### TASK TO CARRY OUT
Exact copy, pictures excluded: write out every line below.

### INFORMATION GIVEN

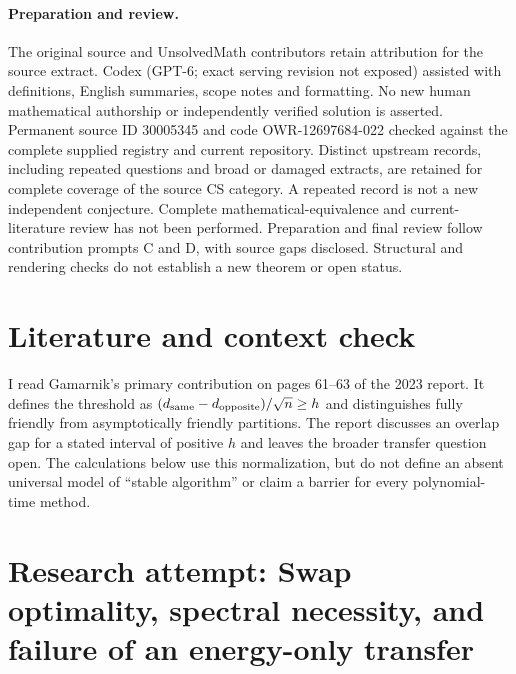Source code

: \documentclass[11pt]{article}
\begin{document}
\paragraph{Preparation and review.}
The original source and UnsolvedMath contributors retain attribution for the source extract. Codex (GPT-6; exact serving revision not exposed) assisted with definitions, English summaries, scope notes and formatting. No new human mathematical authorship or independently verified solution is asserted. Permanent source ID 30005345 and code OWR-12697684-022 checked against the complete supplied registry and current repository. Distinct upstream records, including repeated questions and broad or damaged extracts, are retained for complete coverage of the source CS category. A repeated record is not a new independent conjecture. Complete mathematical-equivalence and current-literature review has not been performed. Preparation and final review follow contribution prompts C and D, with source gaps disclosed. Structural and rendering checks do not establish a new theorem or open status.
\label{end:30005345}

\section{Literature and context check}

I read Gamarnik's primary contribution on pages 61--63 of the 2023 report.
It defines the threshold as $(d_{\rm same}-d_{\rm opposite})/\sqrt n\geq h$
and distinguishes fully friendly from asymptotically friendly partitions.
The report discusses an overlap gap for a stated interval of positive $h$ and
leaves the broader transfer question open. The calculations below use this
normalization, but do not define an absent universal model of ``stable algorithm''
or claim a barrier for every polynomial-time method.

\section{Research attempt: Swap optimality, spectral necessity, and failure of an energy-only transfer}
\end{document}
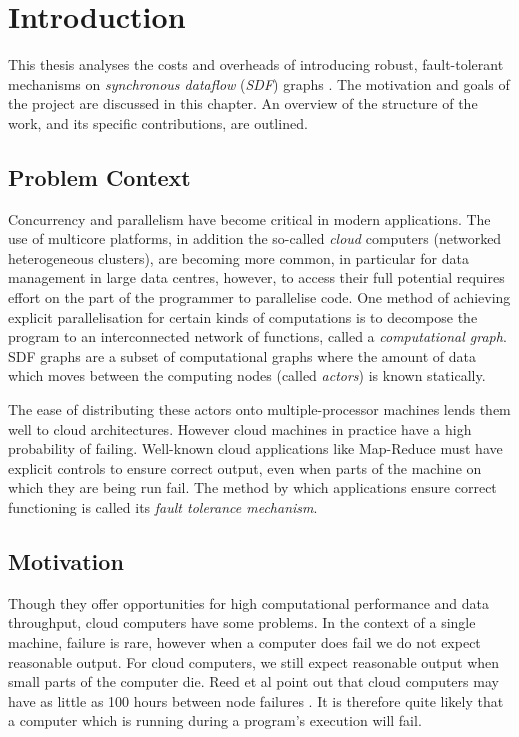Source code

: \chapter{Introduction}

This thesis analyses the costs and overheads of introducing robust, fault-tolerant mechanisms on {\em synchronous dataflow} ({\em SDF}) graphs \cite{sdfBook}.
The motivation and goals of the project are discussed in this chapter.
An overview of the structure of the work, and its specific contributions, are outlined.

\section{Problem Context}

Concurrency and parallelism have become critical in modern applications.
The use of multicore platforms, in addition the so-called {\em cloud} computers (networked heterogeneous clusters), are becoming more common, in particular for data management in large data centres, however, to access their full potential requires effort on the part of the programmer to parallelise code.
One method of achieving explicit parallelisation for certain kinds of computations is to decompose the program to an interconnected network of functions, called a {\em computational graph}.
SDF graphs are a subset of computational graphs where the amount of data which moves between the computing nodes (called {\em actors}) is known statically.

The ease of distributing these actors onto multiple-processor machines lends them well to cloud architectures.
However cloud machines in practice have a high probability of failing.
Well-known cloud applications like Map-Reduce \cite{dea08} must have explicit controls to ensure correct output, even when parts of the machine on which they are being run fail.
The method by which applications ensure correct functioning is called its {\em fault tolerance mechanism}.

\section{Motivation}

Though they offer opportunities for high computational performance and data throughput, cloud computers have some problems.
In the context of a single machine, failure is rare, however when a computer does fail we do not expect reasonable output.
For cloud computers, we still expect reasonable output when small parts of the computer die.
Reed et al point out that cloud computers may have as little as 100 hours between node failures \cite{ree06}.
It is therefore quite likely that a computer which is running during a program's execution will fail.

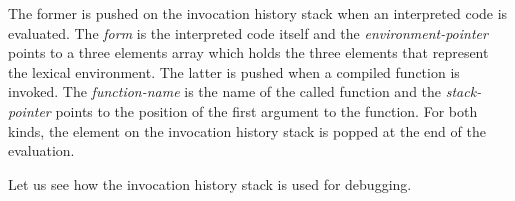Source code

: \centerline{}

\vspace{1 em}

The former is pushed on the invocation history stack when an
interpreted code is evaluated.  The {\em form} is the interpreted code
itself and the {\em environment-pointer} points to a three elements
array which holds the three elements that represent the lexical
environment.  The latter is pushed when a compiled function is
invoked.  The {\em function-name} is the name of the called function
and the {\em stack-pointer} points to the position of the first
argument to the function.  For both kinds, the element on the
invocation history stack is popped at the end of the evaluation.

Let us see how the invocation history stack is used for debugging.

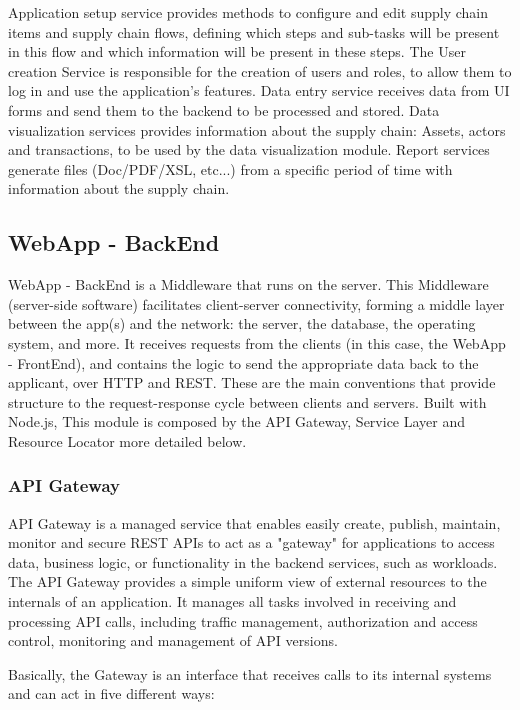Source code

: Application setup service provides methods to configure and edit  supply chain items and supply chain flows, defining which steps and sub-tasks will be present in this flow and which information will be present in these steps. The User creation Service is responsible for the creation of users and roles, to allow them to log in and use the application’s features. Data entry service receives data from UI forms and send them to the backend to be processed and stored. Data visualization services provides information about the supply chain: Assets, actors and transactions, to be used by the data visualization module. Report services generate files (Doc/PDF/XSL, etc...) from a specific period of time with information about the supply chain.

\subsection{WebApp - BackEnd}\label{sec:WebAppBackEnd}
WebApp - BackEnd is a Middleware that runs on the server. This Middleware (server-side software) facilitates client-server connectivity, forming a middle layer between the app(s) and the network: the server, the database, the operating system, and more. It receives requests from the clients (in this case, the WebApp - FrontEnd), and contains the logic to send the appropriate data back to the applicant, over HTTP and REST.  These are the main conventions that provide structure to the request-response cycle between clients and servers. Built with Node.js, This module  is composed by the API Gateway, Service Layer and Resource Locator more detailed below.

\subsubsection{API Gateway}\label{sec:APIGateway}
API Gateway is a managed service that enables easily create, publish, maintain, monitor and secure REST APIs to act as a "gateway" for applications to access data, business logic, or functionality in the backend services, such as workloads. The API Gateway provides a simple uniform view of external resources to the internals of an application. It manages all tasks involved in receiving and processing API calls, including traffic management, authorization and access control, monitoring and management of API versions.

Basically, the Gateway is an interface that receives calls to its internal systems and can act in five different ways:

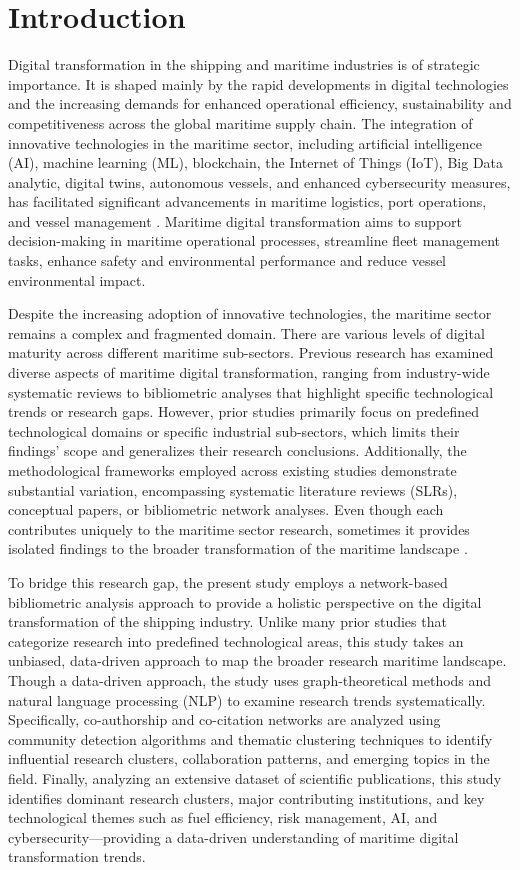 \documentclass[a4paper, review, endfloat, doubleblind, authoryear]{elsarticle}
\begin{document}
	\section{Introduction}
	Digital transformation in the shipping and maritime industries is of strategic importance. It is shaped mainly by the rapid developments in digital technologies and the increasing demands for enhanced operational efficiency, sustainability and competitiveness across the global maritime supply chain. The integration of innovative technologies in the maritime sector, including artificial intelligence (AI), machine learning (ML), blockchain, the Internet of Things (IoT), Big Data analytic, digital twins, autonomous vessels, and enhanced cybersecurity measures, has facilitated significant advancements in maritime logistics, port operations, and vessel management \citep{tijan2021digital,an2024maritime}. Maritime digital transformation aims to support decision-making in maritime operational processes, streamline fleet management tasks, enhance safety and environmental performance and reduce vessel environmental impact.
	
	Despite the increasing adoption of innovative technologies, the maritime sector remains a complex and fragmented domain. There are various levels of digital maturity across different maritime sub-sectors. Previous research has examined diverse aspects of maritime digital transformation, ranging from industry-wide systematic reviews to bibliometric analyses that highlight specific technological trends or research gaps. However, prior studies primarily focus on predefined technological domains or specific industrial sub-sectors, which limits their findings' scope and generalizes their research conclusions. Additionally, the methodological frameworks employed across existing studies demonstrate substantial variation, encompassing systematic literature reviews (SLRs), conceptual papers, or bibliometric network analyses. Even though each contributes uniquely to the maritime sector research, sometimes it provides isolated findings to the broader transformation of the maritime landscape \citep{lau2024maritime,ouguz2024studies}. 
	
	To bridge this research gap, the present study employs a network-based bibliometric analysis approach to provide a holistic perspective on the digital transformation of the shipping industry. Unlike many prior studies that categorize research into predefined technological areas, this study takes an unbiased, data-driven approach to map the broader research maritime landscape. Though a data-driven approach, the study uses graph-theoretical methods and natural language processing (NLP) to examine research trends systematically. Specifically, co-authorship and co-citation networks are analyzed using community detection algorithms and thematic clustering techniques to identify influential research clusters, collaboration patterns, and emerging topics in the field. Finally, analyzing an extensive dataset of scientific publications, this study identifies dominant research clusters, major contributing institutions, and key technological themes such as fuel efficiency, risk management, AI, and cybersecurity—providing a data-driven understanding of maritime digital transformation trends.
	
\end{document}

### EXERCISE RESULT
Source code

: \documentclass[11pt]{article}
\begin{document}
\paragraph{Preparation and review.}
The original source and UnsolvedMath contributors retain attribution for the source extract. Codex (GPT-6; exact serving revision not exposed) assisted with definitions, English summaries, scope notes and formatting. No new human mathematical authorship or independently verified solution is asserted. Permanent source ID 30005345 and code OWR-12697684-022 checked against the complete supplied registry and current repository. Distinct upstream records, including repeated questions and broad or damaged extracts, are retained for complete coverage of the source CS category. A repeated record is not a new independent conjecture. Complete mathematical-equivalence and current-literature review has not been performed. Preparation and final review follow contribution prompts C and D, with source gaps disclosed. Structural and rendering checks do not establish a new theorem or open status.
\label{end:30005345}

\section{Literature and context check}

I read Gamarnik's primary contribution on pages 61--63 of the 2023 report.
It defines the threshold as $(d_{\rm same}-d_{\rm opposite})/\sqrt n\geq h$
and distinguishes fully friendly from asymptotically friendly partitions.
The report discusses an overlap gap for a stated interval of positive $h$ and
leaves the broader transfer question open. The calculations below use this
normalization, but do not define an absent universal model of ``stable algorithm''
or claim a barrier for every polynomial-time method.

\section{Research attempt: Swap optimality, spectral necessity, and failure of an energy-only transfer}
\end{document}
Source code

: \chapter{Introduction}

This thesis analyses the costs and overheads of introducing robust, fault-tolerant mechanisms on {\em synchronous dataflow} ({\em SDF}) graphs \cite{sdfBook}.
The motivation and goals of the project are discussed in this chapter.
An overview of the structure of the work, and its specific contributions, are outlined.

\section{Problem Context}

Concurrency and parallelism have become critical in modern applications.
The use of multicore platforms, in addition the so-called {\em cloud} computers (networked heterogeneous clusters), are becoming more common, in particular for data management in large data centres, however, to access their full potential requires effort on the part of the programmer to parallelise code.
One method of achieving explicit parallelisation for certain kinds of computations is to decompose the program to an interconnected network of functions, called a {\em computational graph}.
SDF graphs are a subset of computational graphs where the amount of data which moves between the computing nodes (called {\em actors}) is known statically.

The ease of distributing these actors onto multiple-processor machines lends them well to cloud architectures.
However cloud machines in practice have a high probability of failing.
Well-known cloud applications like Map-Reduce \cite{dea08} must have explicit controls to ensure correct output, even when parts of the machine on which they are being run fail.
The method by which applications ensure correct functioning is called its {\em fault tolerance mechanism}.

\section{Motivation}

Though they offer opportunities for high computational performance and data throughput, cloud computers have some problems.
In the context of a single machine, failure is rare, however when a computer does fail we do not expect reasonable output.
For cloud computers, we still expect reasonable output when small parts of the computer die.
Reed et al point out that cloud computers may have as little as 100 hours between node failures \cite{ree06}.
It is therefore quite likely that a computer which is running during a program's execution will fail.

Source code

: \centerline{}

\vspace{1 em}

The former is pushed on the invocation history stack when an
interpreted code is evaluated.  The {\em form} is the interpreted code
itself and the {\em environment-pointer} points to a three elements
array which holds the three elements that represent the lexical
environment.  The latter is pushed when a compiled function is
invoked.  The {\em function-name} is the name of the called function
and the {\em stack-pointer} points to the position of the first
argument to the function.  For both kinds, the element on the
invocation history stack is popped at the end of the evaluation.

Let us see how the invocation history stack is used for debugging.

Source code

: Application setup service provides methods to configure and edit  supply chain items and supply chain flows, defining which steps and sub-tasks will be present in this flow and which information will be present in these steps. The User creation Service is responsible for the creation of users and roles, to allow them to log in and use the application’s features. Data entry service receives data from UI forms and send them to the backend to be processed and stored. Data visualization services provides information about the supply chain: Assets, actors and transactions, to be used by the data visualization module. Report services generate files (Doc/PDF/XSL, etc...) from a specific period of time with information about the supply chain.

\subsection{WebApp - BackEnd}\label{sec:WebAppBackEnd}
WebApp - BackEnd is a Middleware that runs on the server. This Middleware (server-side software) facilitates client-server connectivity, forming a middle layer between the app(s) and the network: the server, the database, the operating system, and more. It receives requests from the clients (in this case, the WebApp - FrontEnd), and contains the logic to send the appropriate data back to the applicant, over HTTP and REST.  These are the main conventions that provide structure to the request-response cycle between clients and servers. Built with Node.js, This module  is composed by the API Gateway, Service Layer and Resource Locator more detailed below.

\subsubsection{API Gateway}\label{sec:APIGateway}
API Gateway is a managed service that enables easily create, publish, maintain, monitor and secure REST APIs to act as a "gateway" for applications to access data, business logic, or functionality in the backend services, such as workloads. The API Gateway provides a simple uniform view of external resources to the internals of an application. It manages all tasks involved in receiving and processing API calls, including traffic management, authorization and access control, monitoring and management of API versions.

Basically, the Gateway is an interface that receives calls to its internal systems and can act in five different ways:

 \documentclass[a4paper, review, endfloat, doubleblind, authoryear]{elsarticle}
\begin{document}
	\section{Introduction}
	Digital transformation in the shipping and maritime industries is of strategic importance. It is shaped mainly by the rapid developments in digital technologies and the increasing demands for enhanced operational efficiency, sustainability and competitiveness across the global maritime supply chain. The integration of innovative technologies in the maritime sector, including artificial intelligence (AI), machine learning (ML), blockchain, the Internet of Things (IoT), Big Data analytic, digital twins, autonomous vessels, and enhanced cybersecurity measures, has facilitated significant advancements in maritime logistics, port operations, and vessel management \citep{tijan2021digital,an2024maritime}. Maritime digital transformation aims to support decision-making in maritime operational processes, streamline fleet management tasks, enhance safety and environmental performance and reduce vessel environmental impact.
	
	Despite the increasing adoption of innovative technologies, the maritime sector remains a complex and fragmented domain. There are various levels of digital maturity across different maritime sub-sectors. Previous research has examined diverse aspects of maritime digital transformation, ranging from industry-wide systematic reviews to bibliometric analyses that highlight specific technological trends or research gaps. However, prior studies primarily focus on predefined technological domains or specific industrial sub-sectors, which limits their findings' scope and generalizes their research conclusions. Additionally, the methodological frameworks employed across existing studies demonstrate substantial variation, encompassing systematic literature reviews (SLRs), conceptual papers, or bibliometric network analyses. Even though each contributes uniquely to the maritime sector research, sometimes it provides isolated findings to the broader transformation of the maritime landscape \citep{lau2024maritime,ouguz2024studies}. 
	
	To bridge this research gap, the present study employs a network-based bibliometric analysis approach to provide a holistic perspective on the digital transformation of the shipping industry. Unlike many prior studies that categorize research into predefined technological areas, this study takes an unbiased, data-driven approach to map the broader research maritime landscape. Though a data-driven approach, the study uses graph-theoretical methods and natural language processing (NLP) to examine research trends systematically. Specifically, co-authorship and co-citation networks are analyzed using community detection algorithms and thematic clustering techniques to identify influential research clusters, collaboration patterns, and emerging topics in the field. Finally, analyzing an extensive dataset of scientific publications, this study identifies dominant research clusters, major contributing institutions, and key technological themes such as fuel efficiency, risk management, AI, and cybersecurity—providing a data-driven understanding of maritime digital transformation trends.
	
\end{document}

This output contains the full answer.